• [WORK TO BE COMPLETED]: Reproduce every line in the material below that holds "LedArray".
DATASET EXCERPTS section start
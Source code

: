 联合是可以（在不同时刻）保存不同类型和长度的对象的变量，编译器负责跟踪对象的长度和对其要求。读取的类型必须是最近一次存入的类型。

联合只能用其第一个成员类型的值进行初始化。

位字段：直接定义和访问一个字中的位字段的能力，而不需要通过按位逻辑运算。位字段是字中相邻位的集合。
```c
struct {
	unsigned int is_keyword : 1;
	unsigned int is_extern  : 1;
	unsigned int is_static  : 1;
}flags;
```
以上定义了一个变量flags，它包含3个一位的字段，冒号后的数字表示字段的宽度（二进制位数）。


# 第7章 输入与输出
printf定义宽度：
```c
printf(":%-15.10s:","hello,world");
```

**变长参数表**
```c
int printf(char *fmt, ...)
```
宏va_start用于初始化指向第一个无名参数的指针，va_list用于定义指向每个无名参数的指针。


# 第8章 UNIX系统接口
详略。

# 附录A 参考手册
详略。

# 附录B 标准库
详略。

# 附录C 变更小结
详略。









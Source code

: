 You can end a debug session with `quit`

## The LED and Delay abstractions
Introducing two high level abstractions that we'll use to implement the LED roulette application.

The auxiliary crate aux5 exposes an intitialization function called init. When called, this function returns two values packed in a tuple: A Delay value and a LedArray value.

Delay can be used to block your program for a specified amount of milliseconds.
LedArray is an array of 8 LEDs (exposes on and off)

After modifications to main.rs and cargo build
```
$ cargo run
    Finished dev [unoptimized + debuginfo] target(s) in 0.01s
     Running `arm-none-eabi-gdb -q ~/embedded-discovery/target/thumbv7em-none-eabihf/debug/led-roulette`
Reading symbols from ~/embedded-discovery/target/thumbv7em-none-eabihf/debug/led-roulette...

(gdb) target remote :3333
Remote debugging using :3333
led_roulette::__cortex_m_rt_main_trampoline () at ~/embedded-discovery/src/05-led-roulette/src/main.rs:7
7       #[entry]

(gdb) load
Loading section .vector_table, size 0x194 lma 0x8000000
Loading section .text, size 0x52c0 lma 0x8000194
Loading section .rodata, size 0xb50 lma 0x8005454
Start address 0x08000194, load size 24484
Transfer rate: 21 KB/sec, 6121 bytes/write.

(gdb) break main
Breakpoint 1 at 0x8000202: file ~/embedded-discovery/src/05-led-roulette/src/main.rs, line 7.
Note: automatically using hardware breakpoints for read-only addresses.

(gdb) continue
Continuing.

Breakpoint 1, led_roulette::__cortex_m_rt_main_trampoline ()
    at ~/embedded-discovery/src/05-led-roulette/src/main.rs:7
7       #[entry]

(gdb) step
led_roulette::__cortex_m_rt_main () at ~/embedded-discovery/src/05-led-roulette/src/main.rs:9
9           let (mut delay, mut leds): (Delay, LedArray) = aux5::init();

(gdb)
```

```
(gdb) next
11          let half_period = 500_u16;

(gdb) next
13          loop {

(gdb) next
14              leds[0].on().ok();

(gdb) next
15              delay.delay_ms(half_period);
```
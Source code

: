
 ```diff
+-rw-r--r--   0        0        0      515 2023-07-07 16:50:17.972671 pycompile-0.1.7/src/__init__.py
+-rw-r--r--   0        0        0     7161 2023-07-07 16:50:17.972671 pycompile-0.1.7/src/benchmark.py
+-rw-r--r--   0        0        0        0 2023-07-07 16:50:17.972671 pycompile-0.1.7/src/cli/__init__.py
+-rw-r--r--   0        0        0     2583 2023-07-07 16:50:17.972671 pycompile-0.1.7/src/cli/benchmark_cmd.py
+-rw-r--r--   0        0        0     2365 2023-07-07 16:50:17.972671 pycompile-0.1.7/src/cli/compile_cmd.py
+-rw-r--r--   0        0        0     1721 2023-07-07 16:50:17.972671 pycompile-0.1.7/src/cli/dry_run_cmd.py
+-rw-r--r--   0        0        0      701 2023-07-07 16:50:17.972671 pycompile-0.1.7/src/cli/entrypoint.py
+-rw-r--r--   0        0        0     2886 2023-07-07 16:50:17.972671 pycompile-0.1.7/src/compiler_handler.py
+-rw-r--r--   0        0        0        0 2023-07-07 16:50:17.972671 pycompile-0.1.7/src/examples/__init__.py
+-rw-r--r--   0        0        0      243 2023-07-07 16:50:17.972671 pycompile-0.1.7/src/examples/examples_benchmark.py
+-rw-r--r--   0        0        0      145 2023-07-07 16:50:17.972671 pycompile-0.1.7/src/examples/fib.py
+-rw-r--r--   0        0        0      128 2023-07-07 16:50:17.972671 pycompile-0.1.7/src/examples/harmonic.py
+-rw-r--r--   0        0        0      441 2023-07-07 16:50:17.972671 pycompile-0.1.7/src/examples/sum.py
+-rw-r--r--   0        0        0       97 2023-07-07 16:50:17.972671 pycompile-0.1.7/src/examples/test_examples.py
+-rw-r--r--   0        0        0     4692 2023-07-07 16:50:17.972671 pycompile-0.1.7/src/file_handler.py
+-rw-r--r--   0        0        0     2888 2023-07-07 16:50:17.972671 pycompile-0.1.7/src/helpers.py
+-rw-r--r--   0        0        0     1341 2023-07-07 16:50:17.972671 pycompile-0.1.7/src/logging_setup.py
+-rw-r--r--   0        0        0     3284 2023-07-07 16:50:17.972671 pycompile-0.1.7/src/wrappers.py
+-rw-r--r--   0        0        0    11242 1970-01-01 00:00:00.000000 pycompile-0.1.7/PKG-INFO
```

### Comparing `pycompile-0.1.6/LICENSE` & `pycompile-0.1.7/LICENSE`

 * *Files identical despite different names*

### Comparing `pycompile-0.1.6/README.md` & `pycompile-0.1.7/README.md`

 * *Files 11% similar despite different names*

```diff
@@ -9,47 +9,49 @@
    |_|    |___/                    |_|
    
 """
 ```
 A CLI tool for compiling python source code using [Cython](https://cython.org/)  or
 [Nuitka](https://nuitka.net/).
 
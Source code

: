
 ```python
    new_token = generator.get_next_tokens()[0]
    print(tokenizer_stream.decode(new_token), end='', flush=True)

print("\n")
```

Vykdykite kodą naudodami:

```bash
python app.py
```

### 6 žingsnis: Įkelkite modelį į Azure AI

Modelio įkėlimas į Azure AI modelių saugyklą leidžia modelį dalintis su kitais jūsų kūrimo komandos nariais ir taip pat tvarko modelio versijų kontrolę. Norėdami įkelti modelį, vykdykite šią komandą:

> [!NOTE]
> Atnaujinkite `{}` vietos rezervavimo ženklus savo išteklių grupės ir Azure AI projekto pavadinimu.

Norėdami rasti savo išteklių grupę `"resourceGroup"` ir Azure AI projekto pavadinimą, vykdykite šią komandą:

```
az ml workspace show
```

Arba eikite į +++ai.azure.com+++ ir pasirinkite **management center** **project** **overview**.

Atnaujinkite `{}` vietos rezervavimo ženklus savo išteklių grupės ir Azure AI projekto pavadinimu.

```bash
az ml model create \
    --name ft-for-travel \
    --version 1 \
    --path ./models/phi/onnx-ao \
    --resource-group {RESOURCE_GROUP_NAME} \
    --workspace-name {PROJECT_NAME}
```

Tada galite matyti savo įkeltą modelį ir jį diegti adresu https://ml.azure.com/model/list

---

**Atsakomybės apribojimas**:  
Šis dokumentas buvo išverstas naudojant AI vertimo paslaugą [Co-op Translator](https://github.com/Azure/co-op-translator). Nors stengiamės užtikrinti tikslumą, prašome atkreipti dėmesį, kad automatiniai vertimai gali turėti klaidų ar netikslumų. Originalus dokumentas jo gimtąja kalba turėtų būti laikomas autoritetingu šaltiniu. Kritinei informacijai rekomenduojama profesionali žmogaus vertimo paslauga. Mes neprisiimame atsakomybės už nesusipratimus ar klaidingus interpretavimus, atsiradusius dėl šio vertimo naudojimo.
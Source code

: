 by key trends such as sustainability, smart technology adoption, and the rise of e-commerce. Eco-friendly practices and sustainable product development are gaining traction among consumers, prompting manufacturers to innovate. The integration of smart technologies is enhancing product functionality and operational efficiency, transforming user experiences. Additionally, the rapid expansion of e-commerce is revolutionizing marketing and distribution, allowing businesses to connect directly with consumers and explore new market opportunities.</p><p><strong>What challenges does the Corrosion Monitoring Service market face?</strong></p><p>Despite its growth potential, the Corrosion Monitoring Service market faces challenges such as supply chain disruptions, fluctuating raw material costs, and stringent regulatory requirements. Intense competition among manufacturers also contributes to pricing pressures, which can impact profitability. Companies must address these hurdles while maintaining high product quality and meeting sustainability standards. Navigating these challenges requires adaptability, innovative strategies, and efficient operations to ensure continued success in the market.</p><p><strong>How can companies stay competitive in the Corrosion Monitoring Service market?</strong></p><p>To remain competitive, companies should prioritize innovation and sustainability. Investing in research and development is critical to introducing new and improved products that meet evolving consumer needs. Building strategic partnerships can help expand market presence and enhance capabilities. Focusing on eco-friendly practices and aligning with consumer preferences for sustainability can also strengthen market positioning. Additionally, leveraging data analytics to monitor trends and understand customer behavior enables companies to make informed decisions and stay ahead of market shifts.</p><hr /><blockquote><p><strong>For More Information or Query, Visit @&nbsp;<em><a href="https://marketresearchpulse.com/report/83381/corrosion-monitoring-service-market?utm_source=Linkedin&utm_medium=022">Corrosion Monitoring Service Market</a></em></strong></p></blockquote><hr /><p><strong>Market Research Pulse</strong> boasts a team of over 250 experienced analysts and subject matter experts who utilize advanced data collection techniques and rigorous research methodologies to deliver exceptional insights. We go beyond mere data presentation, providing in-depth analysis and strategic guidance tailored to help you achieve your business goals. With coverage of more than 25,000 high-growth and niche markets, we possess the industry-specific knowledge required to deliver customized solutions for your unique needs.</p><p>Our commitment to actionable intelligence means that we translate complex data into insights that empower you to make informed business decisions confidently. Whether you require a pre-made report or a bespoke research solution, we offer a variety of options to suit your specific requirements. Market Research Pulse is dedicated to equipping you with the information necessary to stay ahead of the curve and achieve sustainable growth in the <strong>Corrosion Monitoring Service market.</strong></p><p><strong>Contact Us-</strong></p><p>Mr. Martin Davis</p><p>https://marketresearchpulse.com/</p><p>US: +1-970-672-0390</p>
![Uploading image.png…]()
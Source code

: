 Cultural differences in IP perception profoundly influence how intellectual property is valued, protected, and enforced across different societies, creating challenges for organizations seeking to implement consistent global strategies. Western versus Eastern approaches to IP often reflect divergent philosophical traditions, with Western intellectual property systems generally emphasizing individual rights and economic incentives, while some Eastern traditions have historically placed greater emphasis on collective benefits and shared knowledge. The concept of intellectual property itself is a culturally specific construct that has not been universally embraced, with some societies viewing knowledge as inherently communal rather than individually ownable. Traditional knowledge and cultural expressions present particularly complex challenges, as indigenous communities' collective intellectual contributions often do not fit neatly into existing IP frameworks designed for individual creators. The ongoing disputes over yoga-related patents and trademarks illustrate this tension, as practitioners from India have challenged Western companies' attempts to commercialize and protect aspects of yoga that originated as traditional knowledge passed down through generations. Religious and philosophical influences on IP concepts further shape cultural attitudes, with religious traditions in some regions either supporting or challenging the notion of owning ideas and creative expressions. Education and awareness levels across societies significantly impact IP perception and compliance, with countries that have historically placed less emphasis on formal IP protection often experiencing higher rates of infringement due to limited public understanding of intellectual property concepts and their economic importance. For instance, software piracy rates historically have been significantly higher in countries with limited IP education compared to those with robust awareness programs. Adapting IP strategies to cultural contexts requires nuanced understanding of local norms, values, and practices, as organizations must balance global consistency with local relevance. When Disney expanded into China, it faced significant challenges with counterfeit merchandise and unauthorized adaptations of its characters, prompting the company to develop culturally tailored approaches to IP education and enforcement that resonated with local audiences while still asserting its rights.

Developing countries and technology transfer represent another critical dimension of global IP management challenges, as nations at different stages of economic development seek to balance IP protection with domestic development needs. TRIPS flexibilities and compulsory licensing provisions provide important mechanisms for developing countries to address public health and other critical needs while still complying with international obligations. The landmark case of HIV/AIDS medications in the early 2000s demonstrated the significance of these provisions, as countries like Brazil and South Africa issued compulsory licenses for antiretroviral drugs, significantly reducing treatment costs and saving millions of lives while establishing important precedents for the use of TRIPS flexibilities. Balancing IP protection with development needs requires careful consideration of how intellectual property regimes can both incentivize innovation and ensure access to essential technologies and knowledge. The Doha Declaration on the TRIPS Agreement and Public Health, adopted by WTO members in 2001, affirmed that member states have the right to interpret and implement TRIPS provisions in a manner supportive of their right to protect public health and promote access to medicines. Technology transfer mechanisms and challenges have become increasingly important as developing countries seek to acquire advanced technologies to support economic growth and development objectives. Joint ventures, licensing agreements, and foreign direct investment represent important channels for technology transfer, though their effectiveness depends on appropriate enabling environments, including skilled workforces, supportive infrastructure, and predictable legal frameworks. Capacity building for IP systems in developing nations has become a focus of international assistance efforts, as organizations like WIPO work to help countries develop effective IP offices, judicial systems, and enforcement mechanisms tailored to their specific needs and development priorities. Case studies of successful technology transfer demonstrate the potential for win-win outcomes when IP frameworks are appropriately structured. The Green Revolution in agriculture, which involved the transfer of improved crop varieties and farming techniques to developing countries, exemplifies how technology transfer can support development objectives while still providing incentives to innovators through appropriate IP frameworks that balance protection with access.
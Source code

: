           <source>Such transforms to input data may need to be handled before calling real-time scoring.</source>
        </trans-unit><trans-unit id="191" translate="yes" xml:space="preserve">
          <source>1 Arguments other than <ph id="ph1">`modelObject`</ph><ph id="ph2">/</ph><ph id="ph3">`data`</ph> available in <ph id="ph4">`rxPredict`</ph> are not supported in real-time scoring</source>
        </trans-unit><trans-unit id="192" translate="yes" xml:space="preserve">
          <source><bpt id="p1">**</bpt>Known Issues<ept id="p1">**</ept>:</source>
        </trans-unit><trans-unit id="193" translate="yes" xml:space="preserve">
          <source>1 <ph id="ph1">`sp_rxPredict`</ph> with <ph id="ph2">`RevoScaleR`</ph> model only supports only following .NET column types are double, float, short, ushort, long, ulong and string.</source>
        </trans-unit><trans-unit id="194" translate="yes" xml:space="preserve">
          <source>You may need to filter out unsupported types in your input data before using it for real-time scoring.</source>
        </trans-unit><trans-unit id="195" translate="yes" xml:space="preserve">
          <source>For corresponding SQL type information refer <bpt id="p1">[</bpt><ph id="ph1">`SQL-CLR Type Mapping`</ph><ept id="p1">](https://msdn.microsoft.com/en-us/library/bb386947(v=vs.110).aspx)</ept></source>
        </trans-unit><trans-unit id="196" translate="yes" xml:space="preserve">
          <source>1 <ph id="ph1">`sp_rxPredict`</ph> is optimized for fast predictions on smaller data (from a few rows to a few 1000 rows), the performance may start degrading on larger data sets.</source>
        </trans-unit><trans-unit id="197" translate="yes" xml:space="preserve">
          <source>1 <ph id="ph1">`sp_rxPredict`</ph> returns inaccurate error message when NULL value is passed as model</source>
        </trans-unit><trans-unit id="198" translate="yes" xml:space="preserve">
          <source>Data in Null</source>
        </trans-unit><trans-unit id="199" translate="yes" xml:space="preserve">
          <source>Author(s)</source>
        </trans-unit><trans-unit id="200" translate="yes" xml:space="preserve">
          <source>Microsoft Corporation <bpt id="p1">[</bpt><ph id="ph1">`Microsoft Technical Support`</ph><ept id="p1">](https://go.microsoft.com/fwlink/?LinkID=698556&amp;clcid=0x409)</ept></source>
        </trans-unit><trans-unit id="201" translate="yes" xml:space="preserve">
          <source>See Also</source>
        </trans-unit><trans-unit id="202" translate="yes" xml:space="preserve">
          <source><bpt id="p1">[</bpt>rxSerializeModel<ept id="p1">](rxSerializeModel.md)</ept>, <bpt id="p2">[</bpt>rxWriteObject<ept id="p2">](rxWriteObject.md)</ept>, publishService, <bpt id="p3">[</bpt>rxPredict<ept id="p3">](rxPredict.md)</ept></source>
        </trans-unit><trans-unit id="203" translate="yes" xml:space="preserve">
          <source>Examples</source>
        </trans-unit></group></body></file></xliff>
DATASET EXCERPTS section end
• [RESPONSE BELOW]:
The auxiliary crate aux5 exposes an intitialization function called init. When called, this function returns two values packed in a tuple: A Delay value and a LedArray value.
LedArray is an array of 8 LEDs (exposes on and off)
9           let (mut delay, mut leds): (Delay, LedArray) = aux5::init();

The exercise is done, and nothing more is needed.